Date of Hearing : 16th July, 2019
Date of Judgment : 18th July, 2019
JUDGMENT
Introduction
[1] Plaintiff instituted this action against Defendant by way of writ of summons on 13.2.2018, for a liquidated sum. Defendant did not file acknowledgment and or statement of defence within stipulated time under High Court Rules and default judgment was entered. Then, Defendant sought setting aside of default judgment and it was granted after a hearing. The ruling of Master on 23.11.2018 set aside default judgment and Defendant was ordered to file a statement of defence by 4.12.2018 but the statement of defence was filed on 30.1.2019, and a reply was filed on 12.2.2019. So, one year had lapsed to complete pleadings and this is a factor Master needs to take in to consideration. Abuse of court process, through delay of the proceedings should not be allowed. Summons for directions were filed 5.3.2019 and Plaintiff was granted 7 days to file and serve a list of documents and file affidavit verifying such list and the Defendant was granted another 7 days to do the same and this action was mentioned on 10.4.2019. Further time was granted for compliance with summons for directions.

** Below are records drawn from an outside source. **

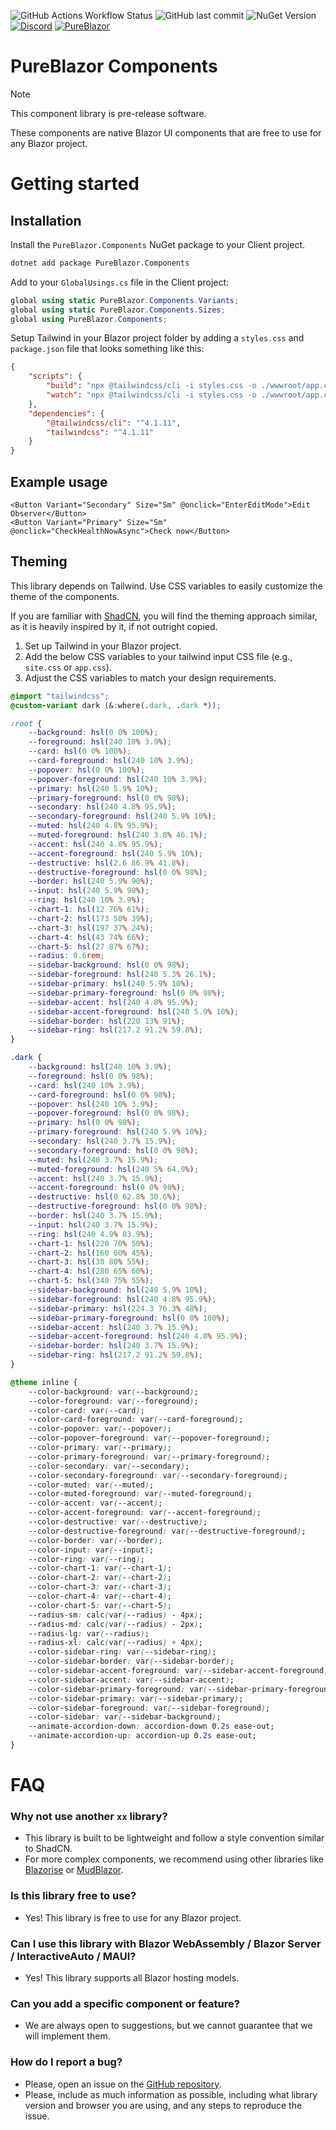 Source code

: ![GitHub Actions Workflow Status](https://img.shields.io/github/actions/workflow/status/pureblazor/components/build.yml)
![GitHub last commit](https://img.shields.io/github/last-commit/pureblazor/components)
![NuGet Version](https://img.shields.io/nuget/vpre/PureBlazor.Components)
[![Discord](https://img.shields.io/discord/984241021225414787)](https://discord.gg/PeBbYy6WKq)
[![PureBlazor](https://img.shields.io/badge/pureblazor-rgb(7%2C%2072%2C%20115))](https://pureblazor.com)

# PureBlazor Components

> [!NOTE]
> This component library is pre-release software.


These components are native Blazor UI components that are free to use for any Blazor project.

# Getting started

## Installation

Install the `PureBlazor.Components` NuGet package to your Client project.

```sh
dotnet add package PureBlazor.Components
```

Add to your `GlobalUsings.cs` file in the Client project:

```csharp
global using static PureBlazor.Components.Variants;
global using static PureBlazor.Components.Sizes;
global using PureBlazor.Components;
```

Setup Tailwind in your Blazor project folder by adding a `styles.css` and `package.json` file that looks something like this:

```json
{
    "scripts": {
        "build": "npx @tailwindcss/cli -i styles.css -o ./wwwroot/app.css",
        "watch": "npx @tailwindcss/cli -i styles.css -o ./wwwroot/app.css --watch"
    },
    "dependencies": {
        "@tailwindcss/cli": "^4.1.11",
        "tailwindcss": "^4.1.11"
    }
}

```

## Example usage

```razor
<Button Variant="Secondary" Size="Sm" @onclick="EnterEditMode">Edit Observer</Button>
<Button Variant="Primary" Size="Sm" @onclick="CheckHealthNowAsync">Check now</Button>
```

## Theming
This library depends on Tailwind. Use CSS variables to easily customize the theme of the components.

If you are familiar with [ShadCN](https://github.com/shadcn-ui/ui), you will find the theming approach similar, as it is heavily inspired by it, if not outright copied.

1. Set up Tailwind in your Blazor project.
2. Add the below CSS variables to your tailwind input CSS file (e.g., `site.css` or `app.css`).
3. Adjust the CSS variables to match your design requirements.

```css
@import "tailwindcss";
@custom-variant dark (&:where(.dark, .dark *));

:root {
    --background: hsl(0 0% 100%);
    --foreground: hsl(240 10% 3.9%);
    --card: hsl(0 0% 100%);
    --card-foreground: hsl(240 10% 3.9%);
    --popover: hsl(0 0% 100%);
    --popover-foreground: hsl(240 10% 3.9%);
    --primary: hsl(240 5.9% 10%);
    --primary-foreground: hsl(0 0% 98%);
    --secondary: hsl(240 4.8% 95.9%);
    --secondary-foreground: hsl(240 5.9% 10%);
    --muted: hsl(240 4.8% 95.9%);
    --muted-foreground: hsl(240 3.8% 46.1%);
    --accent: hsl(240 4.8% 95.9%);
    --accent-foreground: hsl(240 5.9% 10%);
    --destructive: hsl(2.6 86.9% 41.8%);
    --destructive-foreground: hsl(0 0% 98%);
    --border: hsl(240 5.9% 90%);
    --input: hsl(240 5.9% 90%);
    --ring: hsl(240 10% 3.9%);
    --chart-1: hsl(12 76% 61%);
    --chart-2: hsl(173 58% 39%);
    --chart-3: hsl(197 37% 24%);
    --chart-4: hsl(43 74% 66%);
    --chart-5: hsl(27 87% 67%);
    --radius: 0.6rem;
    --sidebar-background: hsl(0 0% 98%);
    --sidebar-foreground: hsl(240 5.3% 26.1%);
    --sidebar-primary: hsl(240 5.9% 10%);
    --sidebar-primary-foreground: hsl(0 0% 98%);
    --sidebar-accent: hsl(240 4.8% 95.9%);
    --sidebar-accent-foreground: hsl(240 5.9% 10%);
    --sidebar-border: hsl(220 13% 91%);
    --sidebar-ring: hsl(217.2 91.2% 59.8%);
}

.dark {
    --background: hsl(240 10% 3.9%);
    --foreground: hsl(0 0% 98%);
    --card: hsl(240 10% 3.9%);
    --card-foreground: hsl(0 0% 98%);
    --popover: hsl(240 10% 3.9%);
    --popover-foreground: hsl(0 0% 98%);
    --primary: hsl(0 0% 98%);
    --primary-foreground: hsl(240 5.9% 10%);
    --secondary: hsl(240 3.7% 15.9%);
    --secondary-foreground: hsl(0 0% 98%);
    --muted: hsl(240 3.7% 15.9%);
    --muted-foreground: hsl(240 5% 64.9%);
    --accent: hsl(240 3.7% 15.9%);
    --accent-foreground: hsl(0 0% 98%);
    --destructive: hsl(0 62.8% 30.6%);
    --destructive-foreground: hsl(0 0% 98%);
    --border: hsl(240 3.7% 15.9%);
    --input: hsl(240 3.7% 15.9%);
    --ring: hsl(240 4.9% 83.9%);
    --chart-1: hsl(220 70% 50%);
    --chart-2: hsl(160 60% 45%);
    --chart-3: hsl(30 80% 55%);
    --chart-4: hsl(280 65% 60%);
    --chart-5: hsl(340 75% 55%);
    --sidebar-background: hsl(240 5.9% 10%);
    --sidebar-foreground: hsl(240 4.8% 95.9%);
    --sidebar-primary: hsl(224.3 76.3% 48%);
    --sidebar-primary-foreground: hsl(0 0% 100%);
    --sidebar-accent: hsl(240 3.7% 15.9%);
    --sidebar-accent-foreground: hsl(240 4.8% 95.9%);
    --sidebar-border: hsl(240 3.7% 15.9%);
    --sidebar-ring: hsl(217.2 91.2% 59.8%);
}

@theme inline {
    --color-background: var(--background);
    --color-foreground: var(--foreground);
    --color-card: var(--card);
    --color-card-foreground: var(--card-foreground);
    --color-popover: var(--popover);
    --color-popover-foreground: var(--popover-foreground);
    --color-primary: var(--primary);
    --color-primary-foreground: var(--primary-foreground);
    --color-secondary: var(--secondary);
    --color-secondary-foreground: var(--secondary-foreground);
    --color-muted: var(--muted);
    --color-muted-foreground: var(--muted-foreground);
    --color-accent: var(--accent);
    --color-accent-foreground: var(--accent-foreground);
    --color-destructive: var(--destructive);
    --color-destructive-foreground: var(--destructive-foreground);
    --color-border: var(--border);
    --color-input: var(--input);
    --color-ring: var(--ring);
    --color-chart-1: var(--chart-1);
    --color-chart-2: var(--chart-2);
    --color-chart-3: var(--chart-3);
    --color-chart-4: var(--chart-4);
    --color-chart-5: var(--chart-5);
    --radius-sm: calc(var(--radius) - 4px);
    --radius-md: calc(var(--radius) - 2px);
    --radius-lg: var(--radius);
    --radius-xl: calc(var(--radius) + 4px);
    --color-sidebar-ring: var(--sidebar-ring);
    --color-sidebar-border: var(--sidebar-border);
    --color-sidebar-accent-foreground: var(--sidebar-accent-foreground);
    --color-sidebar-accent: var(--sidebar-accent);
    --color-sidebar-primary-foreground: var(--sidebar-primary-foreground);
    --color-sidebar-primary: var(--sidebar-primary);
    --color-sidebar-foreground: var(--sidebar-foreground);
    --color-sidebar: var(--sidebar-background);
    --animate-accordion-down: accordion-down 0.2s ease-out;
    --animate-accordion-up: accordion-up 0.2s ease-out;
}
```

# FAQ

### Why not use another `xx` library?

- This library is built to be lightweight and follow a style convention similar to ShadCN.
- For more complex components, we recommend using other libraries like [Blazorise](https://blazorise.com/) or [MudBlazor](https://mudblazor.com/).

### Is this library free to use?

- Yes! This library is free to use for any Blazor project.

### Can I use this library with Blazor WebAssembly / Blazor Server / InteractiveAuto / MAUI?

- Yes! This library supports all Blazor hosting models.

### Can you add a specific component or feature?
- We are always open to suggestions, but we cannot guarantee that we will implement them.

### How do I report a bug?

- Please, open an issue on the [GitHub repository](https://github.com/pureblazor/components/issues/new/choose).
- Please, include as much information as possible, including what library version and browser you
  are using, and any steps to reproduce the issue.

Plaintiff had filed their list of documents on 16.4.2018 but Defendant did not file their list when matter was mentioned for review on 26.4.2019. So Plaintiff asked for costs, and the Master had ordered a cost of $150 to the Defendant before filing their affidavit verifying list of document and given a further time till 30.4.2019 to file their affidavit verifying list of documents and the matter was mentioned on 1.5.2019 but there was no minute on that day the matter was mentioned. Even as late as 6.5.2019 there was no affidavit verifying list of Defendant filed. There was no appearance for the Defendant before Master on 6.5.2019, but again ‘further and final adjournment ‘was granted to Defendant to affidavit verifying list of documents by 8.5.2019 subject to payment of cost of $150. Defendant was also imposed a guillotine order and wasted (appearance) cost of $150 was also ordered on 6.5.2019. Defendant had filed summons seeking leave to appeal against the order 26.4.2019 on 8.5.2019 and had filed their affidavit verifying list on the same day.
Analysis
[2] The impugned order was made on 26.4.2019 and summons for leave to appeal was filed on 8.5.2019. So the summons for leave to appeal was filed within 14 day time period in terms of Order 59 rule 11 of High Court Rules of 1988.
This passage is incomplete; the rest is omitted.